Viterbo – Ho appreso con vero piacere, da Tusciaweb, che alcuni cittadini si stanno interessando alla possibile riunificazione del complesso conventuale di San Francesco alla Rocca di Viterbo, con valide proposte di utilizzo, per quanto riguarda la parte utilizzata dal demanio dello Stato – ramo difesa (fotocronaca – slide).
Li ringrazio tutti tantissimo e ringrazio anche il consigliere comunale Aldo Fabbrini che, con la presentazione di un suo progetto al sindaco, sta avviando un procedimento amministrativo di coinvolgimento dei parlamentari viterbesi e non solo per la soluzione dell’annoso problema.

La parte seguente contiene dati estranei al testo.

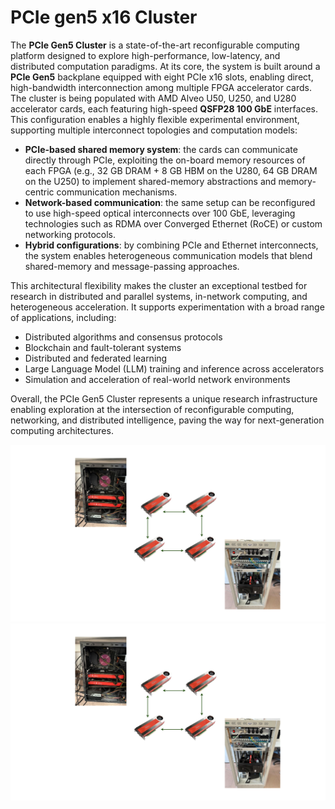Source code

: # PCIe gen5 x16 Cluster

The **PCIe Gen5 Cluster** is a state-of-the-art reconfigurable computing platform designed to explore high-performance, low-latency, and distributed computation paradigms. At its core, the system is built around a **PCIe Gen5** backplane equipped with eight PCIe x16 slots, enabling direct, high-bandwidth interconnection among multiple FPGA accelerator cards.
The cluster is being populated with AMD Alveo U50, U250, and U280 accelerator cards, each featuring high-speed **QSFP28 100 GbE** interfaces. This configuration enables a highly flexible experimental environment, supporting multiple interconnect topologies and computation models:

- **PCIe-based shared memory system**: the cards can communicate directly through PCIe, exploiting the on-board memory resources of each FPGA (e.g., 32 GB DRAM + 8 GB HBM on the U280, 64 GB DRAM on the U250) to implement shared-memory abstractions and memory-centric communication mechanisms.
- **Network-based communication**: the same setup can be reconfigured to use high-speed optical interconnects over 100 GbE, leveraging technologies such as RDMA over Converged Ethernet (RoCE) or custom networking protocols.
- **Hybrid configurations**: by combining PCIe and Ethernet interconnects, the system enables heterogeneous communication models that blend shared-memory and message-passing approaches.

This architectural flexibility makes the cluster an exceptional testbed for research in distributed and parallel systems, in-network computing, and heterogeneous acceleration. 
It supports experimentation with a broad range of applications, including:
- Distributed algorithms and consensus protocols
- Blockchain and fault-tolerant systems
- Distributed and federated learning
- Large Language Model (LLM) training and inference across accelerators
- Simulation and acceleration of real-world network environments

Overall, the PCIe Gen5 Cluster represents a unique research infrastructure enabling exploration at the intersection of reconfigurable computing, networking, and distributed intelligence, paving the way for next-generation computing architectures.

![Alt text](./cluster_setup.svg)<img src="./cluster_setup.svg">
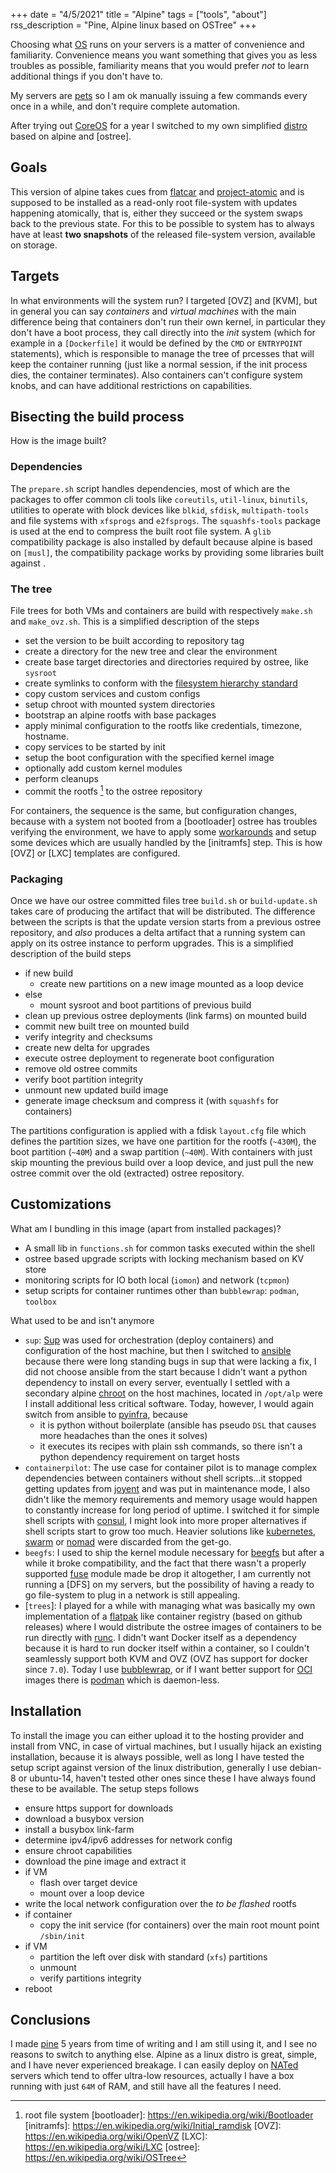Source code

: +++
date = "4/5/2021"
title = "Alpine"
tags = ["tools", "about"]
rss_description = "Pine, Alpine linux based on OSTree"
+++

Choosing what [OS] runs on your servers is a matter of convenience and familiarity. Convenience means you want something that gives you as less troubles as possible, familiarity means that you would prefer _not_ to learn additional things if you don't have to.

My servers are [pets] so I am ok manually issuing a few commands every once in a while, and don't require complete automation.

After trying out [CoreOS] for a year I switched to my own simplified [distro] based on alpine and [ostree].

## Goals

This version of alpine takes cues from [flatcar] and [project-atomic] and is supposed to be installed as a read-only root file-system with updates happening atomically, that is, either they succeed or the system swaps back to the previous state. For this to be possible to system has to always have at least **two snapshots** of the released file-system version, available on storage.

## Targets

In what environments will the system run? I targeted [OVZ] and [KVM], but in general you can say _containers_ and _virtual machines_ with the main difference being that containers don't run their own kernel, in particular they don't have a boot process, they call directly into the _init_ system (which for example in a `[Dockerfile]` it would be defined by the `CMD` or `ENTRYPOINT` statements), which is responsible to manage the tree of prcesses that will keep the container running (just like a normal session, if the init process dies, the container terminates). Also containers can't configure system knobs, and can have additional restrictions on capabilities.

## Bisecting the build process

How is the image built?

### Dependencies

The `prepare.sh` script handles dependencies, most of which are the packages to offer common cli tools like `coreutils`, `util-linux`, `binutils`, utilities to operate with block devices like `blkid`, `sfdisk`, `multipath-tools` and file systems with `xfsprogs` and `e2fsprogs`. The `squashfs-tools` package is used at the end to compress the built root file system. A `glib` compatibility package is also installed by default because alpine is based on `[musl]`, the compatibility package works by providing some libraries built against .

### The tree

File trees for both VMs and containers are build with respectively `make.sh` and `make_ovz.sh`. This is a simplified description of the steps

- set the version to be built according to repository tag
- create a directory for the new tree and clear the environment
- create base target directories and directories required by ostree, like `sysroot`
- create symlinks to conform with the [filesystem hierarchy standard]
- copy custom services and custom configs
- setup chroot with mounted system directories
- bootstrap an alpine rootfs with base packages
- apply minimal configuration to the rootfs like credentials, timezone, hostname.
- copy services to be started by init
- setup the boot configuration with the specified kernel image
- optionally add custom kernel modules
- perform cleanups
- commit the rootfs [^rootfs] to the ostree repository

For containers, the sequence is the same, but configuration changes, because with a system not booted from a [bootloader] ostree has troubles verifying the environment, we have to apply some [workarounds](https://github.com/untoreh/pine/blob/e65f12be70fd91edfd935e3ae9854c7be555ec73/make_ovz.sh#L73) and setup some devices which are usually handled by the [initramfs] step. This is how [OVZ] or [LXC] templates are configured.

### Packaging

Once we have our ostree committed files tree `build.sh` or `build-update.sh` takes care of producing the artifact that will be distributed. The difference between the scripts is that the update version starts from a previous ostree repository, and _also_ produces a delta artifact that a running system can apply on its ostree instance to perform upgrades. This is a simplified description of the build steps

- if new build
  - create new partitions on a new image mounted as a loop device
- else
  - mount sysroot and boot partitions of previous build
- clean up previous ostree deployments (link farms) on mounted build
- commit new built tree on mounted build
- verify integrity and checksums
- create new delta for upgrades
- execute ostree deployment to regenerate boot configuration
- remove old ostree commits
- verify boot partition integrity
- unmount new updated build image
- generate image checksum and compress it (with `squashfs` for containers)

The partitions configuration is applied with a fdisk `layout.cfg` file which defines the partition sizes, we have one partition for the rootfs (`~430M`), the boot partition (`~40M`) and a swap partition (`~40M`). With containers with just skip mounting the previous build over a loop device, and just pull the new ostree commit over the old (extracted) ostree repository.

## Customizations

What am I bundling in this image (apart from installed packages)?

- A small lib in `functions.sh` for common tasks executed within the shell
- ostree based upgrade scripts with locking mechanism based on KV store
- monitoring scripts for IO both local (`iomon`) and network (`tcpmon`)
- setup scripts for container runtimes other than `bubblewrap`: `podman`, `toolbox`

What used to be and isn't anymore

- `sup`: [Sup] was used for orchestration (deploy containers) and configuration of the host machine, but then I switched to [ansible] because there were long standing bugs in sup that were lacking a fix, I did not choose ansible from the start because I didn't want a python dependency to install on every server, eventually I settled with a secondary alpine [chroot] on the host machines, located in `/opt/alp` were I install additional less critical software. Today, however, I would again switch from ansible to [pyinfra], because
  - it is python without boilerplate (ansible has pseudo `DSL` that causes more headaches than the ones it solves)
  - it executes its recipes with plain ssh commands, so there isn't a python dependency requirement on target hosts
- `containerpilot`: The use case for container pilot is to manage complex dependencies between containers without shell scripts...it stopped getting updates from [joyent] and was put in maintenance mode, I also didn't like the memory requirements and memory usage would happen to constantly increase for long period of uptime. I switched it for simple shell scripts with [consul], I might look into more proper alternatives if shell scripts start to grow too much. Heavier solutions like [kubernetes], [swarm] or [nomad] were discarded from the get-go.
- `beegfs`: I used to ship the kernel module necessary for [beegfs] but after a while it broke compatibility, and the fact that there wasn't a properly supported [fuse] module made be drop it altogether, I am currently not running a [DFS] on my servers, but the possibility of having a ready to go file-system to plug in a network is still appealing.
- [`trees`]: I played for a while with managing what was basically my own implementation of a [flatpak] like container registry (based on github releases) where I would distribute the ostree images of containers to be run directly with [runc]. I didn't want Docker itself as a dependency because it is hard to run docker itself within a container, so I couldn't seamlessly support both KVM and OVZ (OVZ has support for docker since `7.0`). Today I use [bubblewrap], or if I want better support for [OCI] images there is [podman] which is daemon-less.

## Installation

To install the image you can either upload it to the hosting provider and install from VNC, in case of virtual machines, but I usually hijack an existing installation, because it is always possible, well as long I have tested the setup script against version of the linux distribution, generally I use debian-8 or ubuntu-14, haven't tested other ones since these I have always found these to be available. The setup steps follows

- ensure https support for downloads
- download a busybox version
- install a busybox link-farm
- determine ipv4/ipv6 addresses for network config
- ensure chroot capabilities
- download the pine image and extract it
- if VM
  - flash over target device
  - mount over a loop device
- write the local network configuration over the _to be flashed_ rootfs
- if container
  - copy the init service (for containers) over the main root mount point `/sbin/init`
- if VM
  - partition the left over disk with standard (`xfs`) partitions
  - unmount
  - verify partitions integrity
- reboot

## Conclusions

I made [pine] 5 years from time of writing and I am still using it, and I see no reasons to switch to anything else. Alpine as a linux distro is great, simple, and I have never experienced breakage. I can easily deploy on [NATed] servers which tend to offer ultra-low resources, actually I have a box running with just `64M` of RAM, and still have all the features I need.

<!-- prettier-ignore-start -->
[NATed]: https://en.wikipedia.org/wiki/Network_address_translation
[pine]: https://github.com/untoreh/pine
[consul]: https://www.consul.io/ 
[nomad]: https://www.nomadproject.io/
[swarm]: https://docs.docker.com/engine/swarm/ 
[kubernetes]: https://kubernetes.io/
[trees]: https://github.com/untoreh/pine/blob/master/trees.sh
[flatpak]: https://en.wikipedia.org/wiki/Flatpak
[OCI]: https://github.com/opencontainers/image-spec/blob/master/spec.md
[podman]: https://github.com/containers/podman
[bubblewrap]: https://github.com/containers/bubblewrap/
[runc]: https://github.com/opencontainers/runc
[fuse]: https://en.wikipedia.org/wiki/Filesystem_in_Userspace
[beegfs]: https://en.wikipedia.org/wiki/BeeGFS
[joyent]: https://github.com/joyent/containerpilot
[DSL]: https://en.wikipedia.org/wiki/Domain-specific_language
[pyinfra]: https://github.com/Fizzadar/pyinfra
[chroot]: https://en.wikipedia.org/wiki/Chroot
[ansible]: https://www.ansible.com/
[Sup]: https://github.com/pressly/sup/
[OS]: https://en.wikipedia.org/wiki/Operating_system
[pets]: https://devops.stackexchange.com/questions/653/what-is-the-definition-of-cattle-not-pets
[CoreOS]: https://en.wikipedia.org/wiki/Container_Linux
[distro]: https://en.wikipedia.org/wiki/Linux_distribution
[flatcar]: https://kinvolk.io/flatcar-container-linux/
[project-atomic]: https://www.projectatomic.io/
[Dockerfile]: https://en.wikipedia.org/wiki/Docker_(software)
[musl]: https://musl.libc.org/
[filesystem hierarchy standard]: https://www.freedesktop.org/software/systemd/man/file-hierarchy.html
[^rootfs]: root file system
[bootloader]: https://en.wikipedia.org/wiki/Bootloader
[initramfs]: https://en.wikipedia.org/wiki/Initial_ramdisk
[OVZ]: https://en.wikipedia.org/wiki/OpenVZ
[LXC]: https://en.wikipedia.org/wiki/LXC
[ostree]: https://en.wikipedia.org/wiki/OSTree
<!-- prettier-ignore-end -->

In qualità di parroco della basilica di San Francesco debbo dire, in verità, che la provincia dell’ordine dei frati minori conventuali del Lazio, unitamente al ministro generale dell’ordine dei frati minori conventuali, non ha mai cessato di rivendicare la riconsegna del convento, del chiostro, degli altri locali e delle altre aree del complesso conventuale oggi ancora occupate dal comando Aves di Viterbo – Caserma Bazzichelli.
Ampia documentazione, per il rientro in possesso degli immobili, fu da noi presentata alle autorità competenti anche nel 1992 proprio in occasione della cessazione dell’attività dell’ex distretto militare che prima occupava questi spazi.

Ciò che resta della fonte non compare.